Top of DATASET RECORDS

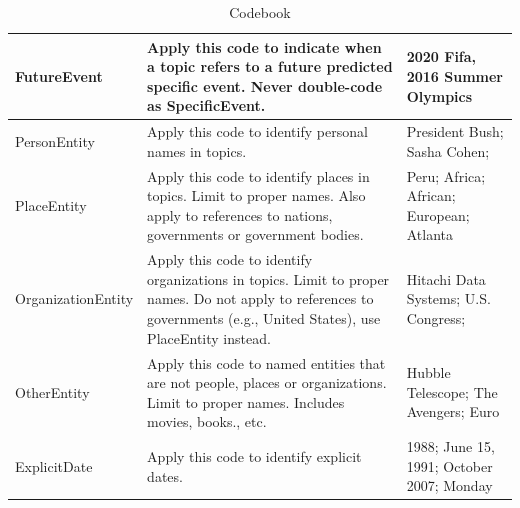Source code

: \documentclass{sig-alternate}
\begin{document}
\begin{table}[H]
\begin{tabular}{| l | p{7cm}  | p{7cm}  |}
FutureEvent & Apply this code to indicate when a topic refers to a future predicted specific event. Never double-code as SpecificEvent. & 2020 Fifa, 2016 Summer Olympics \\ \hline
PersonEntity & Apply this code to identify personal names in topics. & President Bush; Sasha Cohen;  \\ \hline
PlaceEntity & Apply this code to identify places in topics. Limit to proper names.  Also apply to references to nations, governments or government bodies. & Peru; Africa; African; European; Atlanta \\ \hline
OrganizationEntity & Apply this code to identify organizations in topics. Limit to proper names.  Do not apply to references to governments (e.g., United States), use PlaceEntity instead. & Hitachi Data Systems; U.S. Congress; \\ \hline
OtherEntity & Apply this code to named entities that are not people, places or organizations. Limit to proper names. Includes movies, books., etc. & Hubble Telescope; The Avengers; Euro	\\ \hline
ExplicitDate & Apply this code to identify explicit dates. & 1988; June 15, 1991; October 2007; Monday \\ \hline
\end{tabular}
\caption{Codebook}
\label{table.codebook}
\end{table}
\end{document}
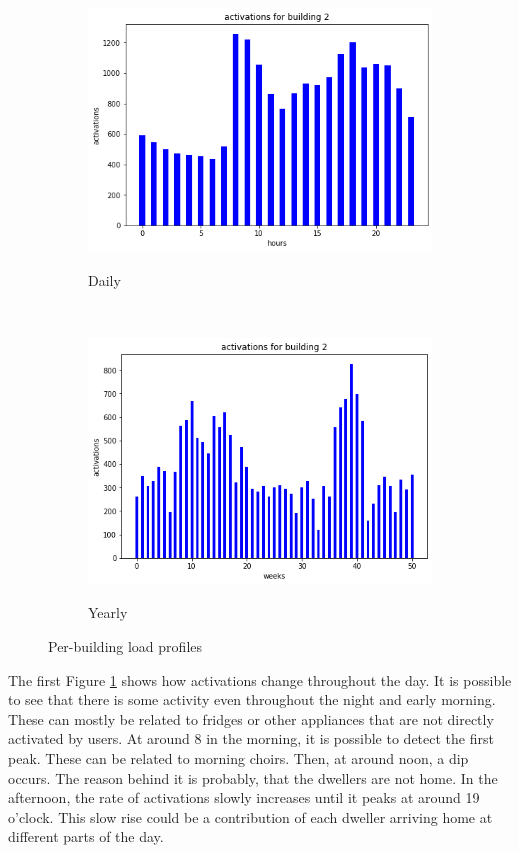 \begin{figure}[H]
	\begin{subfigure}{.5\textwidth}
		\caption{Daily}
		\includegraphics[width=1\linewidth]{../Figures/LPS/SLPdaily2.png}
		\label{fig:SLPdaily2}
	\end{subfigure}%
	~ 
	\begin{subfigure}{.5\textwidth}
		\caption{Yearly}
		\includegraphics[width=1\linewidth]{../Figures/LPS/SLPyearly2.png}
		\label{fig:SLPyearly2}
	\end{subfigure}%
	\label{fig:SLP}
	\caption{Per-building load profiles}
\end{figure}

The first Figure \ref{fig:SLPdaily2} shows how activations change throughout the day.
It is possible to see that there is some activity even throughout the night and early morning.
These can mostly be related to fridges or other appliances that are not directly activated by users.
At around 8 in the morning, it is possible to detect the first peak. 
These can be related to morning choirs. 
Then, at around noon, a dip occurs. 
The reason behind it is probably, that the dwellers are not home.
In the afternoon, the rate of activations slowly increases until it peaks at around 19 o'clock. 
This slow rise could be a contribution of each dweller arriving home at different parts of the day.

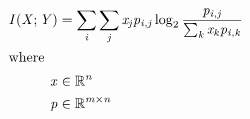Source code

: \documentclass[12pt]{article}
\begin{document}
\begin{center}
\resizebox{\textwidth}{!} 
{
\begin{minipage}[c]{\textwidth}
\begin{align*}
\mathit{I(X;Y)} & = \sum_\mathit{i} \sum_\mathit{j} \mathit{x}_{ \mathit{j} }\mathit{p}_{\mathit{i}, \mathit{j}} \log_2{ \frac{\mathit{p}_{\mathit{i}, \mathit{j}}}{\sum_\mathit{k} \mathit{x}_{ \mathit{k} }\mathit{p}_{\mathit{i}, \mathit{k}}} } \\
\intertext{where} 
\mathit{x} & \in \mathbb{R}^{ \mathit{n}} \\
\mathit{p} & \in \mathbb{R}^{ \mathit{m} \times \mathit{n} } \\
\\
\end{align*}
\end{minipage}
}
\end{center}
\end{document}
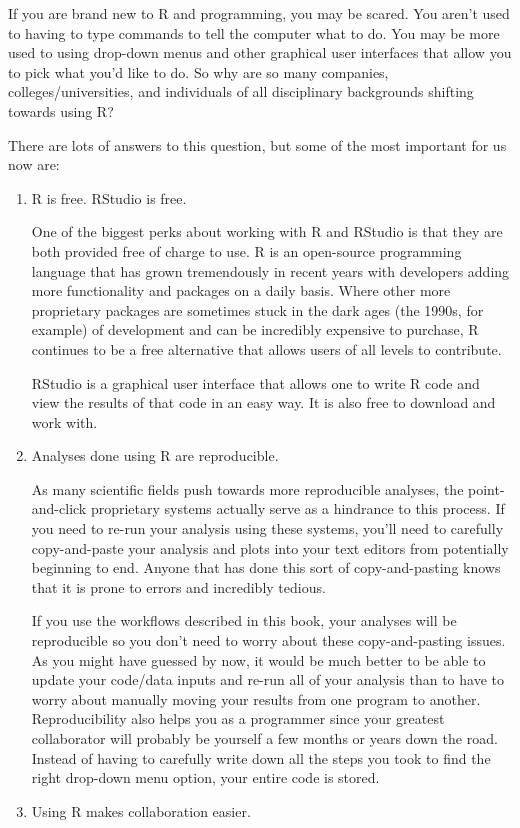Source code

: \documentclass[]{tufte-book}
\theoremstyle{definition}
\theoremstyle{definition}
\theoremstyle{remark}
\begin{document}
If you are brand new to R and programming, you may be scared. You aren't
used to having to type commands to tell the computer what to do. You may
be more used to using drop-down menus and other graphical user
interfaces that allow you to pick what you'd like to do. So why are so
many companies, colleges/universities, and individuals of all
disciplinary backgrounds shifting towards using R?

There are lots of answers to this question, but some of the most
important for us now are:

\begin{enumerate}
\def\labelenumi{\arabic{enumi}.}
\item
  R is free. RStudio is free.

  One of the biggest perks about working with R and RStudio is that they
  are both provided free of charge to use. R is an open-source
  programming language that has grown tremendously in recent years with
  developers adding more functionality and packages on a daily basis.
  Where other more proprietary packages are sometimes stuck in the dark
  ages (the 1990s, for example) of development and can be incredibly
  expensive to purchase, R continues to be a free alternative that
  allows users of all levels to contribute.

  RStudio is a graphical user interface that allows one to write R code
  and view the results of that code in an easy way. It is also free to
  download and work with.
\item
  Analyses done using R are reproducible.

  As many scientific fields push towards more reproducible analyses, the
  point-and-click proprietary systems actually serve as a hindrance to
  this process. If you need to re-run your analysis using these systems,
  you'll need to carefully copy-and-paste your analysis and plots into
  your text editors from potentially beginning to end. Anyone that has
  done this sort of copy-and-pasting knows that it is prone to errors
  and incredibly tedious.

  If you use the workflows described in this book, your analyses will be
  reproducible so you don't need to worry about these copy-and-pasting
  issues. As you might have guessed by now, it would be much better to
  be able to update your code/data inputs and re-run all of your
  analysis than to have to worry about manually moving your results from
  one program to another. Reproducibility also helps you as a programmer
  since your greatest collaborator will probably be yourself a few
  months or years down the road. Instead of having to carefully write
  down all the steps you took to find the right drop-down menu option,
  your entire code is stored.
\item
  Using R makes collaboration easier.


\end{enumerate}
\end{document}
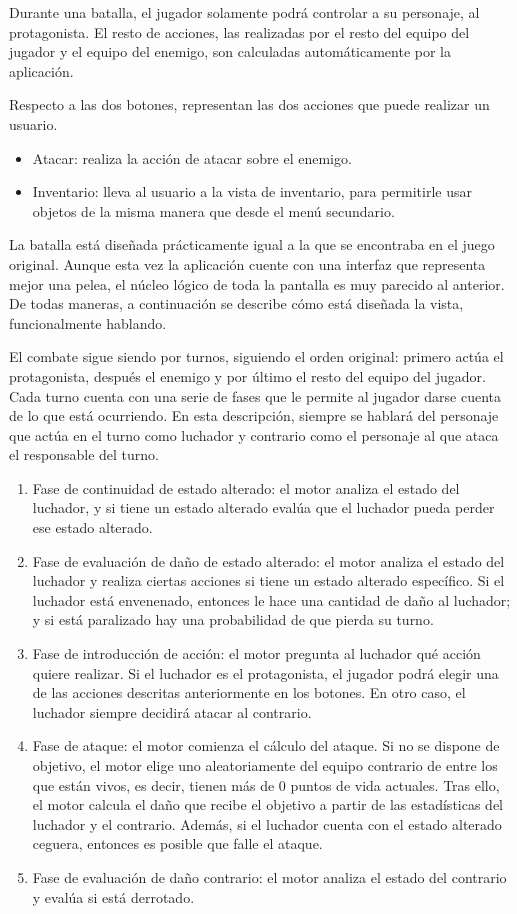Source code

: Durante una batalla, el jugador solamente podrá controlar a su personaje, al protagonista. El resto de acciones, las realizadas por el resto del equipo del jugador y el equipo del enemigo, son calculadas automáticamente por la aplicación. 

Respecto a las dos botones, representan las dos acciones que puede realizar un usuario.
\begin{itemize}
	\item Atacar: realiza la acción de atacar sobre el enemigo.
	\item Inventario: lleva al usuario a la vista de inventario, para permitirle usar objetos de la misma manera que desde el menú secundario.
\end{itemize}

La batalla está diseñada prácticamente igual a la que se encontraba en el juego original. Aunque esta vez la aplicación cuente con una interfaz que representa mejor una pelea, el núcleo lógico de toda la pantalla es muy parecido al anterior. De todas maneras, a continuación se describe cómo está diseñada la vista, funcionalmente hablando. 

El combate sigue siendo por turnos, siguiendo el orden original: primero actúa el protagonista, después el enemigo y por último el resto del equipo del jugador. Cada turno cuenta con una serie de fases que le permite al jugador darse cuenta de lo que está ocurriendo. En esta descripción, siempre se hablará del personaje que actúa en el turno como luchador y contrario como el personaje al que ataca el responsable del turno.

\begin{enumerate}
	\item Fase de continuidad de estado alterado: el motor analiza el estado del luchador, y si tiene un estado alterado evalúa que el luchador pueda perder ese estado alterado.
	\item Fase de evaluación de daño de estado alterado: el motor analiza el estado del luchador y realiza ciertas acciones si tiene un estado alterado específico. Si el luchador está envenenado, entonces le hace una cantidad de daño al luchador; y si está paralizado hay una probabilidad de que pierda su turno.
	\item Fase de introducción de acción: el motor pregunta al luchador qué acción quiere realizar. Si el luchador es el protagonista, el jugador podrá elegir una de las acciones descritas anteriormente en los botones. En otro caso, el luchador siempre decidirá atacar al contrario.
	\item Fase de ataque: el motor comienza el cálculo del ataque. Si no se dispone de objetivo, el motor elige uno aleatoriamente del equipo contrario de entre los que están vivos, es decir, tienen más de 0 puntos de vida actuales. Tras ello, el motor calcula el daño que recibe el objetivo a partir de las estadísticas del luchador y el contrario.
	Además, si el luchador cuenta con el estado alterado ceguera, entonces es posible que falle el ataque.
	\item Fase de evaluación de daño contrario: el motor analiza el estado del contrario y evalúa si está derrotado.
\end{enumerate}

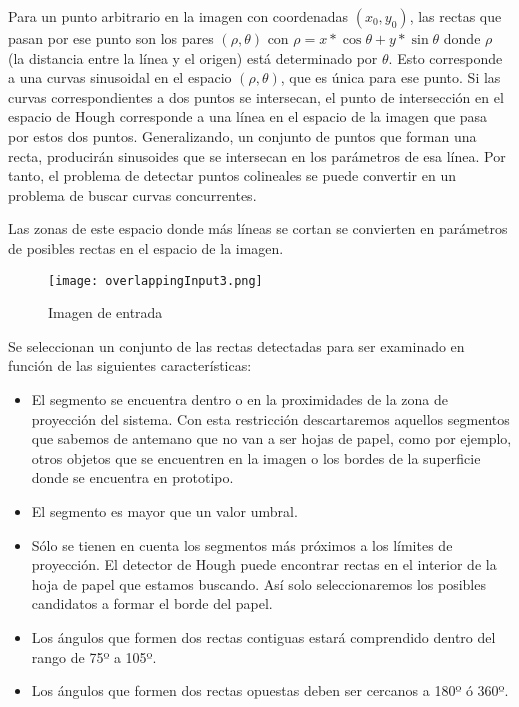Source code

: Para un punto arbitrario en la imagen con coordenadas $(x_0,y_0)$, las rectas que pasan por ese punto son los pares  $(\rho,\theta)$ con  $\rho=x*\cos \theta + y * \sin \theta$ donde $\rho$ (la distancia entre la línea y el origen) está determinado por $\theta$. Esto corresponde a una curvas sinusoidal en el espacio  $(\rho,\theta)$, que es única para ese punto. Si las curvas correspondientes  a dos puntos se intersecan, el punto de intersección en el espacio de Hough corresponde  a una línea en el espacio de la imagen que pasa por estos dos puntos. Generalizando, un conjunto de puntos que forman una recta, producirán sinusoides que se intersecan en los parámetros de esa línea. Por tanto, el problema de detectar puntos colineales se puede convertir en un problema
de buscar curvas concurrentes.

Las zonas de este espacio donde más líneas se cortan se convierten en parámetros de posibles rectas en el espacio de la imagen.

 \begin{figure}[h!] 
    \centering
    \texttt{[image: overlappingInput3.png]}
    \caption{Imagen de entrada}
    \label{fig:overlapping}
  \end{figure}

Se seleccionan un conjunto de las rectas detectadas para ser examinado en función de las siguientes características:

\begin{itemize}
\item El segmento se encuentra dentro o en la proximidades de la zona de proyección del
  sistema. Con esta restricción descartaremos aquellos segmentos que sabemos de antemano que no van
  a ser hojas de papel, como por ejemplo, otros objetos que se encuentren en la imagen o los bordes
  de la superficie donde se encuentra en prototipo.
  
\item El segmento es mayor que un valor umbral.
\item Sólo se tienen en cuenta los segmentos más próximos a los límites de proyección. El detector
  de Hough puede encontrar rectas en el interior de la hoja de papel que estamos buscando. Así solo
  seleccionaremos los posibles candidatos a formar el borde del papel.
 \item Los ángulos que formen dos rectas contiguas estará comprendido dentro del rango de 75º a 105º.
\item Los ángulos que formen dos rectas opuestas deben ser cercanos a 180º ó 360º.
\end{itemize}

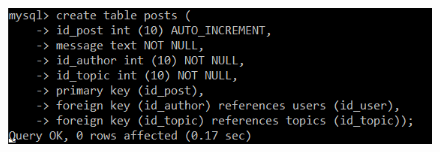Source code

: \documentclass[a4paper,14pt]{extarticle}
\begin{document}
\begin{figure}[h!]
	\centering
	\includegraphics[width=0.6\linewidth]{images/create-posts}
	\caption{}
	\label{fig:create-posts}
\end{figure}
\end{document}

Bottom of DATASET RECORDS

* _WORK ORDER_
Answer with a single number: how many lines in the data above have the string "carefully" in them?

* _ANSWER TO THIS EXERCISE_
2